- [WHAT TO WORK ON]: Each line below must be reproduced exactly.

- [GIVEN DATA]:
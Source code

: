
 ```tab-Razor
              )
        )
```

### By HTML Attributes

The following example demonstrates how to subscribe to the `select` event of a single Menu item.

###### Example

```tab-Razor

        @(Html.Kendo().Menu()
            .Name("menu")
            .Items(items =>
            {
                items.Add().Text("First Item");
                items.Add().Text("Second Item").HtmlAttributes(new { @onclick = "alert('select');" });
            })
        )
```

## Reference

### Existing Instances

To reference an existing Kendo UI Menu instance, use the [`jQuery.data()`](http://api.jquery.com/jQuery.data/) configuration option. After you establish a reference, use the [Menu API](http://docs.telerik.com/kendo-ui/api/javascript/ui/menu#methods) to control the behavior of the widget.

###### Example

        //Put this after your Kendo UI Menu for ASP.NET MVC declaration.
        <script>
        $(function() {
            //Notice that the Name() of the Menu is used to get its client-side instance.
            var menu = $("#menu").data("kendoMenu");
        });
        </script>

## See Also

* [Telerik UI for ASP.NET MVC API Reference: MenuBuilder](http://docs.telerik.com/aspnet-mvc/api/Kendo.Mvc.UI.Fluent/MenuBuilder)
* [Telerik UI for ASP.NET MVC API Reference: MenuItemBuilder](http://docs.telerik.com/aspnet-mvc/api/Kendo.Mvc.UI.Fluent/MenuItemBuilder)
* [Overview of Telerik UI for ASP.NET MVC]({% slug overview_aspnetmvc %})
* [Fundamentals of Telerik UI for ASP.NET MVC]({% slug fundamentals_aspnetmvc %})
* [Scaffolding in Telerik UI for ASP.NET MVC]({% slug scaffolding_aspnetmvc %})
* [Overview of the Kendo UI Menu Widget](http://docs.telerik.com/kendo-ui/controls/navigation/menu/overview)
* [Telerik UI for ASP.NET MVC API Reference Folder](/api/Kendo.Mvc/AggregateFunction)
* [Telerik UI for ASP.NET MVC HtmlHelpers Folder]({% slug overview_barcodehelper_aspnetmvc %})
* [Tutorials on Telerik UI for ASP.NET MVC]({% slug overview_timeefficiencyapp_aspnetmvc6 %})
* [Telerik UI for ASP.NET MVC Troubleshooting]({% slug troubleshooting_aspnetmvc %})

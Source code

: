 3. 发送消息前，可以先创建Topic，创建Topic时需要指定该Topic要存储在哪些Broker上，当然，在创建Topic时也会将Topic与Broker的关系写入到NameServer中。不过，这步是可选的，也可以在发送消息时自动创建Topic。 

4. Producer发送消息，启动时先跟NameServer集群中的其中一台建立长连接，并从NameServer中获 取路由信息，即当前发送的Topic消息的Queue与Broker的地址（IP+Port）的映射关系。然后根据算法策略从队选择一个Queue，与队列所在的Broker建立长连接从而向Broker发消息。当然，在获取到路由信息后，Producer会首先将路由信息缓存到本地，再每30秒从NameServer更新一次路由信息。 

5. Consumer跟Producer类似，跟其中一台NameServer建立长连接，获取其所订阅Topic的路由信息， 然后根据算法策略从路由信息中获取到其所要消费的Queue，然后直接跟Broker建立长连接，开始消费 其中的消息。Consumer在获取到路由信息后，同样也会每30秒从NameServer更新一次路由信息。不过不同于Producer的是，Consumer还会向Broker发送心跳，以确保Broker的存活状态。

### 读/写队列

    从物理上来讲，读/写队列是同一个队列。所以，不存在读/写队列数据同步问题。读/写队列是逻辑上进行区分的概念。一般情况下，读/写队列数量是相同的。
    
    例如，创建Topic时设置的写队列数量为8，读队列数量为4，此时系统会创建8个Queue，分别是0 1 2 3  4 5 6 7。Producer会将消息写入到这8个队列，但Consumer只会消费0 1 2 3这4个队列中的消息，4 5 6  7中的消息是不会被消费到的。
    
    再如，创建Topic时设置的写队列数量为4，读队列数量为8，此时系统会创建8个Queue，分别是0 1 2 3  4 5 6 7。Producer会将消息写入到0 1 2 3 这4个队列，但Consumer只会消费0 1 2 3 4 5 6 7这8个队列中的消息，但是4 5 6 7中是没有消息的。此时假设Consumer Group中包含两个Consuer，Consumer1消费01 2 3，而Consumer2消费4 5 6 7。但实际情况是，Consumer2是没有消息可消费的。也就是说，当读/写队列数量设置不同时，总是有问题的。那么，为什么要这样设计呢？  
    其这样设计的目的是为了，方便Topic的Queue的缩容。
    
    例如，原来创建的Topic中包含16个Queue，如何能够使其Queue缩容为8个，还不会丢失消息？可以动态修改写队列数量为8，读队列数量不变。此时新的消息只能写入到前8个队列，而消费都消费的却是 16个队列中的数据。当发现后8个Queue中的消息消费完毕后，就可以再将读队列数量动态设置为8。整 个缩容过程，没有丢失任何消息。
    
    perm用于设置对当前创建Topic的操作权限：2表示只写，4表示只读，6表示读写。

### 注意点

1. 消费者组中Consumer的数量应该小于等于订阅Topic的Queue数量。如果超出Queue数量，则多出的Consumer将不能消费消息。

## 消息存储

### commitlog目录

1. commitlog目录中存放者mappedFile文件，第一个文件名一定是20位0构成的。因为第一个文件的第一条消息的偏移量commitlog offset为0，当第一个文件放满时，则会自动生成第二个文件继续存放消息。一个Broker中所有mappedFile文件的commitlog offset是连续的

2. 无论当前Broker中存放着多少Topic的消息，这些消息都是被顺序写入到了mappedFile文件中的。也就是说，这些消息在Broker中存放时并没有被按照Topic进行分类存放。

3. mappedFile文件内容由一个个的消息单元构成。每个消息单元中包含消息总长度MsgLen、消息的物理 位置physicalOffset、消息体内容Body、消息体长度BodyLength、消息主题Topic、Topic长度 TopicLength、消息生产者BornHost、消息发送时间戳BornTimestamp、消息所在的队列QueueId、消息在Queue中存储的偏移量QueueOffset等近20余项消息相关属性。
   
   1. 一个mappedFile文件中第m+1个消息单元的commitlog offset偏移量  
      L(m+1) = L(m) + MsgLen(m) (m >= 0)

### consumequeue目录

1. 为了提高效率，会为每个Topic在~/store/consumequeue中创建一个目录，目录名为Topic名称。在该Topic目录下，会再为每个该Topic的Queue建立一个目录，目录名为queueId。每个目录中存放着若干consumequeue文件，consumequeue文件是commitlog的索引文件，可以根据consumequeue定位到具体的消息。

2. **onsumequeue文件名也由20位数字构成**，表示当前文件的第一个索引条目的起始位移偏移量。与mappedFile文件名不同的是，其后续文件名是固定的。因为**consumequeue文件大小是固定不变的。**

- [EXERCISE OUTPUT]:
Source code

:
 ```tab-Razor
              )
        )
```

### By HTML Attributes

The following example demonstrates how to subscribe to the `select` event of a single Menu item.

###### Example

```tab-Razor

        @(Html.Kendo().Menu()
            .Name("menu")
            .Items(items =>
            {
                items.Add().Text("First Item");
                items.Add().Text("Second Item").HtmlAttributes(new { @onclick = "alert('select');" });
            })
        )
```

## Reference

### Existing Instances

To reference an existing Kendo UI Menu instance, use the [`jQuery.data()`](http://api.jquery.com/jQuery.data/) configuration option. After you establish a reference, use the [Menu API](http://docs.telerik.com/kendo-ui/api/javascript/ui/menu#methods) to control the behavior of the widget.

###### Example

        //Put this after your Kendo UI Menu for ASP.NET MVC declaration.
        <script>
        $(function() {
            //Notice that the Name() of the Menu is used to get its client-side instance.
            var menu = $("#menu").data("kendoMenu");
        });
        </script>

## See Also

* [Telerik UI for ASP.NET MVC API Reference: MenuBuilder](http://docs.telerik.com/aspnet-mvc/api/Kendo.Mvc.UI.Fluent/MenuBuilder)
* [Telerik UI for ASP.NET MVC API Reference: MenuItemBuilder](http://docs.telerik.com/aspnet-mvc/api/Kendo.Mvc.UI.Fluent/MenuItemBuilder)
* [Overview of Telerik UI for ASP.NET MVC]({% slug overview_aspnetmvc %})
* [Fundamentals of Telerik UI for ASP.NET MVC]({% slug fundamentals_aspnetmvc %})
* [Scaffolding in Telerik UI for ASP.NET MVC]({% slug scaffolding_aspnetmvc %})
* [Overview of the Kendo UI Menu Widget](http://docs.telerik.com/kendo-ui/controls/navigation/menu/overview)
* [Telerik UI for ASP.NET MVC API Reference Folder](/api/Kendo.Mvc/AggregateFunction)
* [Telerik UI for ASP.NET MVC HtmlHelpers Folder]({% slug overview_barcodehelper_aspnetmvc %})
* [Tutorials on Telerik UI for ASP.NET MVC]({% slug overview_timeefficiencyapp_aspnetmvc6 %})
* [Telerik UI for ASP.NET MVC Troubleshooting]({% slug troubleshooting_aspnetmvc %})

Source code

: 3. 发送消息前，可以先创建Topic，创建Topic时需要指定该Topic要存储在哪些Broker上，当然，在创建Topic时也会将Topic与Broker的关系写入到NameServer中。不过，这步是可选的，也可以在发送消息时自动创建Topic。 

4. Producer发送消息，启动时先跟NameServer集群中的其中一台建立长连接，并从NameServer中获 取路由信息，即当前发送的Topic消息的Queue与Broker的地址（IP+Port）的映射关系。然后根据算法策略从队选择一个Queue，与队列所在的Broker建立长连接从而向Broker发消息。当然，在获取到路由信息后，Producer会首先将路由信息缓存到本地，再每30秒从NameServer更新一次路由信息。 

5. Consumer跟Producer类似，跟其中一台NameServer建立长连接，获取其所订阅Topic的路由信息， 然后根据算法策略从路由信息中获取到其所要消费的Queue，然后直接跟Broker建立长连接，开始消费 其中的消息。Consumer在获取到路由信息后，同样也会每30秒从NameServer更新一次路由信息。不过不同于Producer的是，Consumer还会向Broker发送心跳，以确保Broker的存活状态。

### 读/写队列

    从物理上来讲，读/写队列是同一个队列。所以，不存在读/写队列数据同步问题。读/写队列是逻辑上进行区分的概念。一般情况下，读/写队列数量是相同的。
    
    例如，创建Topic时设置的写队列数量为8，读队列数量为4，此时系统会创建8个Queue，分别是0 1 2 3  4 5 6 7。Producer会将消息写入到这8个队列，但Consumer只会消费0 1 2 3这4个队列中的消息，4 5 6  7中的消息是不会被消费到的。
    
    再如，创建Topic时设置的写队列数量为4，读队列数量为8，此时系统会创建8个Queue，分别是0 1 2 3  4 5 6 7。Producer会将消息写入到0 1 2 3 这4个队列，但Consumer只会消费0 1 2 3 4 5 6 7这8个队列中的消息，但是4 5 6 7中是没有消息的。此时假设Consumer Group中包含两个Consuer，Consumer1消费01 2 3，而Consumer2消费4 5 6 7。但实际情况是，Consumer2是没有消息可消费的。也就是说，当读/写队列数量设置不同时，总是有问题的。那么，为什么要这样设计呢？  
    其这样设计的目的是为了，方便Topic的Queue的缩容。
    
    例如，原来创建的Topic中包含16个Queue，如何能够使其Queue缩容为8个，还不会丢失消息？可以动态修改写队列数量为8，读队列数量不变。此时新的消息只能写入到前8个队列，而消费都消费的却是 16个队列中的数据。当发现后8个Queue中的消息消费完毕后，就可以再将读队列数量动态设置为8。整 个缩容过程，没有丢失任何消息。
    
    perm用于设置对当前创建Topic的操作权限：2表示只写，4表示只读，6表示读写。

### 注意点

1. 消费者组中Consumer的数量应该小于等于订阅Topic的Queue数量。如果超出Queue数量，则多出的Consumer将不能消费消息。

## 消息存储

### commitlog目录

1. commitlog目录中存放者mappedFile文件，第一个文件名一定是20位0构成的。因为第一个文件的第一条消息的偏移量commitlog offset为0，当第一个文件放满时，则会自动生成第二个文件继续存放消息。一个Broker中所有mappedFile文件的commitlog offset是连续的

2. 无论当前Broker中存放着多少Topic的消息，这些消息都是被顺序写入到了mappedFile文件中的。也就是说，这些消息在Broker中存放时并没有被按照Topic进行分类存放。

3. mappedFile文件内容由一个个的消息单元构成。每个消息单元中包含消息总长度MsgLen、消息的物理 位置physicalOffset、消息体内容Body、消息体长度BodyLength、消息主题Topic、Topic长度 TopicLength、消息生产者BornHost、消息发送时间戳BornTimestamp、消息所在的队列QueueId、消息在Queue中存储的偏移量QueueOffset等近20余项消息相关属性。
   
   1. 一个mappedFile文件中第m+1个消息单元的commitlog offset偏移量  
      L(m+1) = L(m) + MsgLen(m) (m >= 0)

### consumequeue目录

1. 为了提高效率，会为每个Topic在~/store/consumequeue中创建一个目录，目录名为Topic名称。在该Topic目录下，会再为每个该Topic的Queue建立一个目录，目录名为queueId。每个目录中存放着若干consumequeue文件，consumequeue文件是commitlog的索引文件，可以根据consumequeue定位到具体的消息。

2. **onsumequeue文件名也由20位数字构成**，表示当前文件的第一个索引条目的起始位移偏移量。与mappedFile文件名不同的是，其后续文件名是固定的。因为**consumequeue文件大小是固定不变的。**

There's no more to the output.